-- Task inputs follows --

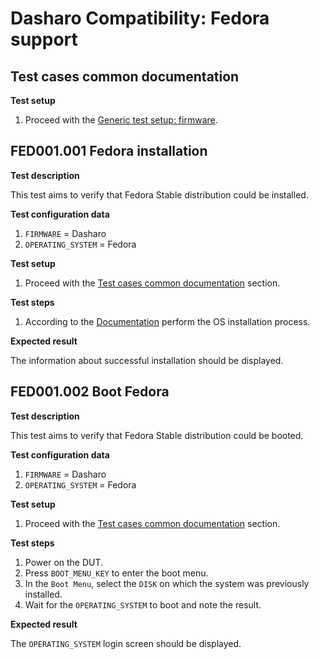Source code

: # Dasharo Compatibility: Fedora support

## Test cases common documentation

**Test setup**

1. Proceed with the
    [Generic test setup: firmware](../generic-test-setup.md#firmware).

## FED001.001 Fedora installation

**Test description**

This test aims to verify that Fedora Stable distribution could be installed.

**Test configuration data**

1. `FIRMWARE` = Dasharo
1. `OPERATING_SYSTEM` = Fedora

**Test setup**

1. Proceed with the
    [Test cases common documentation](#test-cases-common-documentation) section.

**Test steps**

1. According to the [Documentation](../generic-test-setup.md#os-installation)
    perform the OS installation process.

**Expected result**

The information about successful installation should be displayed.

## FED001.002 Boot Fedora

**Test description**

This test aims to verify that Fedora Stable distribution could be booted.

**Test configuration data**

1. `FIRMWARE` = Dasharo
1. `OPERATING_SYSTEM` = Fedora

**Test setup**

1. Proceed with the
    [Test cases common documentation](#test-cases-common-documentation) section.

**Test steps**

1. Power on the DUT.
1. Press `BOOT_MENU_KEY` to enter the boot menu.
1. In the `Boot Menu`, select the `DISK` on which the system was
    previously installed.
1. Wait for the `OPERATING_SYSTEM` to boot and note the result.

**Expected result**

The `OPERATING_SYSTEM` login screen should be displayed.
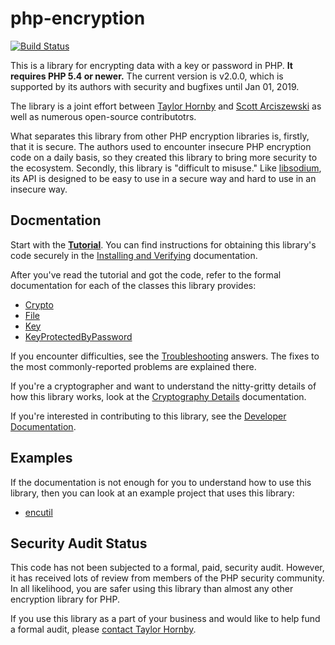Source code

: php-encryption
===============

[![Build Status](https://travis-ci.org/defuse/php-encryption.svg?branch=master)](https://travis-ci.org/defuse/php-encryption)

This is a library for encrypting data with a key or password in PHP. **It
requires PHP 5.4 or newer.** The current version is v2.0.0, which is supported
by its authors with security and bugfixes until Jan 01, 2019.

The library is a joint effort between [Taylor Hornby](https://defuse.ca/) and
[Scott Arciszewski](https://paragonie.com/blog/author/scott-arcizewski) as well
as numerous open-source contributotrs.

What separates this library from other PHP encryption libraries is, firstly,
that it is secure. The authors used to encounter insecure PHP encryption code on
a daily basis, so they created this library to bring more security to the
ecosystem. Secondly, this library is "difficult to misuse." Like
[libsodium](https://github.com/jedisct1/libsodium), its API is designed to be
easy to use in a secure way and hard to use in an insecure way.

Docmentation
-------------

Start with the [**Tutorial**](docs/Tutorial.md). You can find instructions for
obtaining this library's code securely in the [Installing and
Verifying](docs/InstallingAndVerifying.md) documentation.

After you've read the tutorial and got the code, refer to the formal
documentation for each of the classes this library provides:

- [Crypto](docs/classes/Crypto.md)
- [File](docs/classes/File.md)
- [Key](docs/classes/Key.md)
- [KeyProtectedByPassword](docs/classes/KeyProtectedByPassword.md)

If you encounter difficulties, see the
[Troubleshooting](docs/Troubleshooting.md) answers. The fixes to the most
commonly-reported problems are explained there.

If you're a cryptographer and want to understand the nitty-gritty details of how
this library works, look at the [Cryptography Details](docs/CryptoDetails.md)
documentation.

If you're interested in contributing to this library, see the [Developer
Documentation](docs/DeveloperDocs.md).

Examples
---------

If the documentation is not enough for you to understand how to use this
library, then you can look at an example project that uses this library:

- [encutil](https://github.com/defuse/encutil)

Security Audit Status
---------------------

This code has not been subjected to a formal, paid, security audit. However, it
has received lots of review from members of the PHP security community. In all
likelihood, you are safer using this library than almost any other encryption
library for PHP.

If you use this library as a part of your business and would like to help fund
a formal audit, please [contact Taylor Hornby](https://defuse.ca/contact.htm).
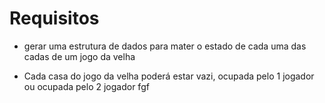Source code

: # Requisitos
* gerar uma estrutura de dados para mater o estado de cada uma das cadas de um jogo da velha

* Cada casa do jogo da velha poderá estar vazi, ocupada pelo 1 jogador ou ocupada pelo 2 jogador
fgf
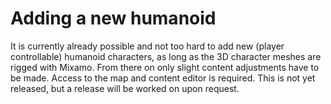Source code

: # Adding a new humanoid

It is currently already possible and not too hard to add new (player controllable) humanoid characters, as long as the 3D character meshes are rigged with Mixamo. From there on only slight content adjustments have to be made. Access to the map and content editor is required. This is not yet released, but a release will be worked on upon request.
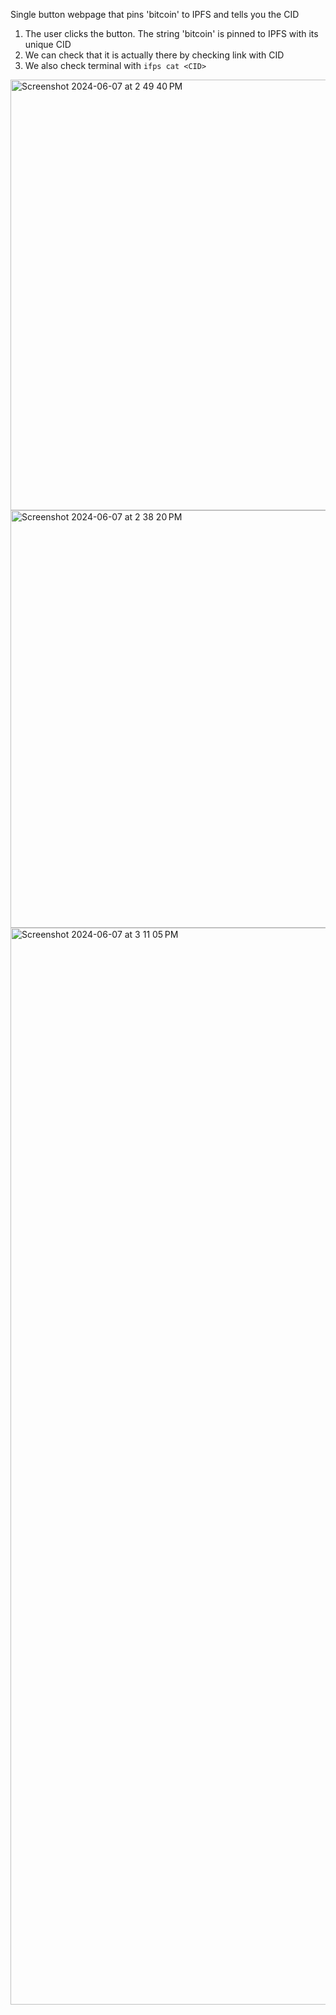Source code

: Single button webpage that pins 'bitcoin' to IPFS and tells you the CID

1. The user clicks the button. The string 'bitcoin' is pinned to IPFS with its unique CID
2. We can check that it is actually there by checking link with CID
3. We also check terminal with `ifps cat <CID>`

<img width="689" alt="Screenshot 2024-06-07 at 2 49 40 PM" src="https://github.com/turnwol7/ipfs-send-data-to-ipfs-from-browser/assets/113289660/59b65bb9-fa20-48c2-b66c-c94da102d9ea">   
<img width="668" alt="Screenshot 2024-06-07 at 2 38 20 PM" src="https://github.com/turnwol7/ipfs-send-data-to-ipfs-from-browser/assets/113289660/f0c24813-239e-4db8-8e7a-95bb54ae0edb">  
<img width="1723" alt="Screenshot 2024-06-07 at 3 11 05 PM" src="https://github.com/turnwol7/ipfs-send-data-to-ipfs-from-browser/assets/113289660/969996cd-caab-4a3d-8877-30164c4d9bd7">  

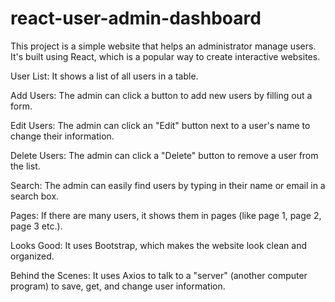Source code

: # react-user-admin-dashboard
This project is a simple website that helps an administrator manage users. It's built using React, which is a popular way to create interactive websites.



User List: It shows a list of all users in a table.

Add Users: The admin can click a button to add new users by filling out a form.

Edit Users: The admin can click an "Edit" button next to a user's name to change their information.

Delete Users: The admin can click a "Delete" button to remove a user from the list.

Search: The admin can easily find users by typing in their name or email in a search box.

Pages: If there are many users, it shows them in pages (like page 1, page 2, page 3 etc.).

Looks Good: It uses Bootstrap, which makes the website look clean and organized.

Behind the Scenes: It uses Axios to talk to a "server" (another computer program) to save, get, and change user information.
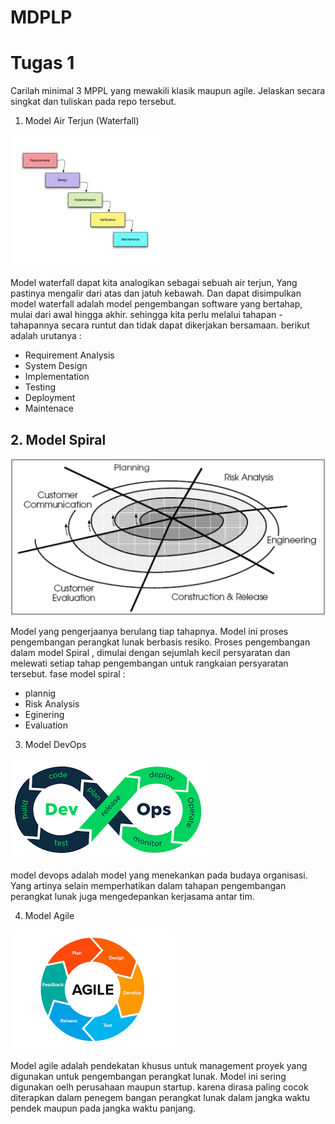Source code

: # MDPLP
# Tugas 1
Carilah minimal 3 MPPL yang mewakili klasik maupun agile. Jelaskan secara singkat dan tuliskan pada repo tersebut.

1. Model Air Terjun (Waterfall)

![wtb](img/wtf.jpg)

Model waterfall dapat kita analogikan sebagai sebuah air terjun, Yang pastinya mengalir dari atas dan jatuh kebawah. Dan dapat disimpulkan model waterfall adalah model pengembangan software yang bertahap, mulai dari awal hingga akhir. sehingga kita perlu melalui tahapan - tahapannya secara runtut dan tidak dapat dikerjakan bersamaan. berikut adalah urutanya :

* Requirement Analysis
* System Design
* Implementation
* Testing
* Deployment
* Maintenace

<h2>
2. Model Spiral</h2>

![spr](img/spiral.png)

Model yang pengerjaanya berulang tiap tahapnya. Model ini proses pengembangan perangkat lunak berbasis resiko. Proses pengembangan dalam model Spiral , dimulai dengan sejumlah kecil persyaratan dan melewati setiap tahap pengembangan untuk rangkaian persyaratan tersebut. fase model spiral :

* plannig
* Risk Analysis
* Eginering
* Evaluation

3. Model DevOps

![dvp](img/devops.png)

model devops adalah model yang menekankan pada budaya organisasi. Yang artinya selain memperhatikan dalam tahapan pengembangan perangkat lunak juga mengedepankan kerjasama antar tim.

4. Model Agile

![ag](img/agile.png)

Model agile adalah pendekatan khusus untuk management proyek yang digunakan untuk pengembangan perangkat lunak. Model ini sering digunakan oelh perusahaan maupun startup. karena dirasa paling cocok diterapkan dalam penegem bangan perangkat lunak dalam jangka waktu pendek maupun pada jangka waktu panjang.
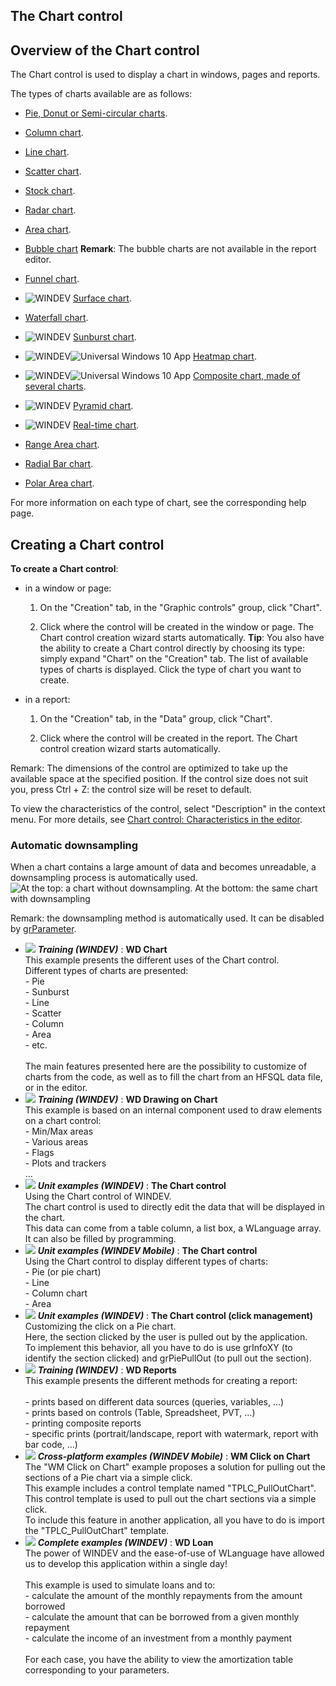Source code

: 


## The Chart control
			



<a name="NOTE1"></a>
<a name="NOTE1_1"></a>


## Overview of the Chart control
<a name="overview_the_chart_control_ELTTEXTE000177"></a>
The Chart control is used to display a chart in windows, pages and reports. 

The types of charts available are as follows:

- [Pie, Donut or Semi-circular charts](../WDChamp/3042007.md).

- [Column chart](../WDChamp/3042011.md).

- [Line chart](../WDChamp/3042002.md).

- [Scatter chart](../WDChamp/3042008.md).

- [Stock chart](../WDChamp/3042004.md).

- [Radar chart](../WDChamp/3042073.md).

- [Area chart](../WDChamp/3042074.md).

- [Bubble chart](../WDChamp/1000019190.md)
	**Remark**: The bubble charts are not available in the report editor.

- [Funnel chart](../WDChamp/1000019193.md).

- ![WINDEV](https://doc.pcsoft.fr/ext/images/us/WD.png) [Surface chart](../WDChamp/1000020624.md).

- [Waterfall chart](../WDChamp/1000021009.md).

- ![WINDEV](https://doc.pcsoft.fr/ext/images/us/WD.png) [Sunburst chart](../WDChamp/1000021010.md).

- ![WINDEV](https://doc.pcsoft.fr/ext/images/us/WD.png)![Universal Windows 10 App](https://doc.pcsoft.fr/ext/images/us/UNIVERSALAPP.png) [Heatmap chart](../WDChamp/1000021011.md).

- ![WINDEV](https://doc.pcsoft.fr/ext/images/us/WD.png)![Universal Windows 10 App](https://doc.pcsoft.fr/ext/images/us/UNIVERSALAPP.png) [Composite chart, made of several charts](../WDChamp/1000021016.md).

- ![WINDEV](https://doc.pcsoft.fr/ext/images/us/WD.png) [Pyramid chart](../WDChamp/1000021023.md).

- ![WINDEV](https://doc.pcsoft.fr/ext/images/us/WD.png) [Real-time chart](../WDChamp/1000021037.md).

- [Range Area chart](../WDChamp/1000021038.md).

- [Radial Bar chart](../WDChamp/1000021039.md).

- [Polar Area chart](../WDChamp/1000021040.md).




For more information on each type of chart, see the corresponding help page.





<a name="NOTE2"></a>
<a name="NOTE2_1"></a>


## Creating a Chart control
<a name="creating_chart_control_ELTTEXTE000312"></a>
**To create a Chart control**:

- in a window or page: 

	1. On the "Creation" tab, in the "Graphic controls" group, click "Chart". 

	2. Click where the control will be created in the window or page. The Chart control creation wizard starts automatically.
			**Tip**: You also have the ability to create a Chart control directly by choosing its type: simply expand "Chart" on the "Creation" tab. The list of available types of charts is displayed. Click the type of chart you want to create. 




- in a report: 

	1. On the "Creation" tab, in the "Data" group, click "Chart". 

	2. Click where the control will be created in the report. The Chart control creation wizard starts automatically.





Remark: The dimensions of the control are optimized to take up the available space at the specified position. If the control size does not suit you, press Ctrl + Z: the control size will be reset to default.

To view the characteristics of the control, select "Description" in the context menu. For more details, see [Chart control: Characteristics in the editor](../WDChamp/3042076.md). 


### Automatic downsampling
<a name="automatic_downsampling_ELTPARAGRAPHE000119"></a>When a chart contains a large amount of data and becomes unreadable, a downsampling process is automatically used. <br>![At the top: a chart without downsampling. At the bottom: the same chart with downsampling](https://doc.pcsoft.fr/en-US/images/image.awp?langid=3&name=WD-Graphe-Echatillonage-Sub-Sampling.jpg)


Remark: the downsampling method is automatically used. It can be disabled by [grParameter](../WDLang3/1000018337.md). 


- ![](https://doc.pcsoft.fr/en-US/images/image.awp?langid=3&name=WDChart.gif) ***Training (WINDEV)*** : **WD Chart** <br>This example presents the different uses of the Chart control.<br>Different types of charts are presented: <br>- Pie<br>- Sunburst<br>- Line<br>- Scatter<br>- Column<br>- Area<br>- etc.<br><br>The main features presented here are the possibility to customize of charts from the code, as well as to fill the chart from an HFSQL data file, or in the editor.
- ![](https://doc.pcsoft.fr/en-US/images/image.awp?langid=3&name=WDDrawingonChart.gif) ***Training (WINDEV)*** : **WD Drawing on Chart** <br>This example is based on an internal component used to draw elements on a chart control:<br>- Min/Max areas<br>- Various areas<br>- Flags<br>- Plots and trackers<br>...
- ![](https://doc.pcsoft.fr/en-US/images/image.awp?langid=3&name=TheChartcontrol.gif) ***Unit examples (WINDEV)*** : **The Chart control** <br>Using the Chart control of WINDEV. <br>The chart control is used to directly edit the data that will be displayed in the chart.<br>This data can come from a table column, a list box, a WLanguage array. It can also be filled by programming.
- ![](https://doc.pcsoft.fr/en-US/images/image.awp?langid=3&name=TheChartcontrol.gif) ***Unit examples (WINDEV Mobile)*** : **The Chart control** <br>Using the Chart control to display different types of charts:<br>- Pie (or pie chart)<br>- Line<br>- Column chart<br>- Area
- ![](https://doc.pcsoft.fr/en-US/images/image.awp?langid=3&name=TheChartcontrol_clickmanagement_.gif) ***Unit examples (WINDEV)*** : **The Chart control (click management)** <br>Customizing the click on a Pie chart.<br>Here, the section clicked by the user is pulled out by the application.<br>To implement this behavior, all you have to do is use grInfoXY (to identify the section clicked) and grPiePullOut (to pull out the section).
- ![](https://doc.pcsoft.fr/en-US/images/image.awp?langid=3&name=WDReports.gif) ***Training (WINDEV)*** : **WD Reports** <br>This example presents the different methods for creating a report:<br><br>- prints based on different data sources (queries, variables, ...)<br>- prints based on controls (Table, Spreadsheet, PVT, ...)<br>- printing composite reports<br>- specific prints (portrait/landscape, report with watermark, report with bar code, ...)
- ![](https://doc.pcsoft.fr/en-US/images/image.awp?langid=3&name=WMClickonChart.gif) ***Cross-platform examples (WINDEV Mobile)*** : **WM Click on Chart** <br>The "WM Click on Chart" example proposes a solution for pulling out the sections of a Pie chart via a simple click.<br>This example includes a control template named "TPLC_PullOutChart". This control template is used to pull out the chart sections via a simple click.<br>To include this feature in another application, all you have to do is import the "TPLC_PullOutChart" template.
- ![](https://doc.pcsoft.fr/en-US/images/image.awp?langid=3&name=WDLoan.gif) ***Complete examples (WINDEV)*** : **WD Loan** <br>The power of WINDEV and the ease-of-use of WLanguage have allowed us to develop this application within a single day!<br><br>This example is used to simulate loans and to:<br>- calculate the amount of the monthly repayments from the amount borrowed<br>- calculate the amount that can be borrowed from a given monthly repayment<br>- calculate the income of an investment from a monthly payment<br><br>For each case, you have the ability to view the amortization table corresponding to your parameters.


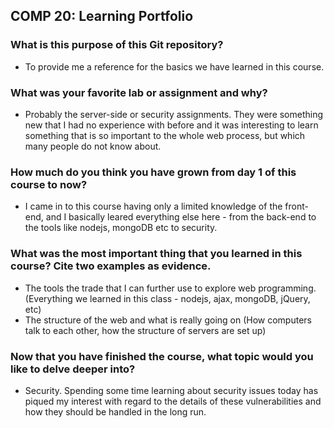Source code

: ## COMP 20: Learning Portfolio ##

### What is this purpose of this Git repository?  ###

* To provide me a reference for the basics we have learned in this course. 

### What was your favorite lab or assignment and why? ###

* Probably the server-side or security assignments. They were something new that
  I had no experience with before and it was interesting to learn something
  that is so important to the whole web process, but which many people do not
  know about.

### How much do you think you have grown from day 1 of this course to now? ###

* I came in to this course having only a limited knowledge of the front-end, and
  I basically leared everything else here - from the back-end to the tools like 
  nodejs, mongoDB etc to security.

### What was the most important thing that you learned in this course? Cite two examples as evidence. ###

* The tools the trade that I can further use to explore web programming. 
  (Everything we learned in this class - nodejs, ajax, mongoDB, jQuery, etc)
* The structure of the web and what is really going on (How computers talk to 
  each other, how the structure of servers are set up)

### Now that you have finished the course, what topic would you like to delve deeper into? ###

* Security. Spending some time learning about security issues today has piqued
  my interest with regard to the details of these vulnerabilities and how they
  should be handled in the long run.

-- Task inputs concluded --

> [About this task]: Go through the material line by line, tally each line containing "starts", and give the total only.

> [Output]: 2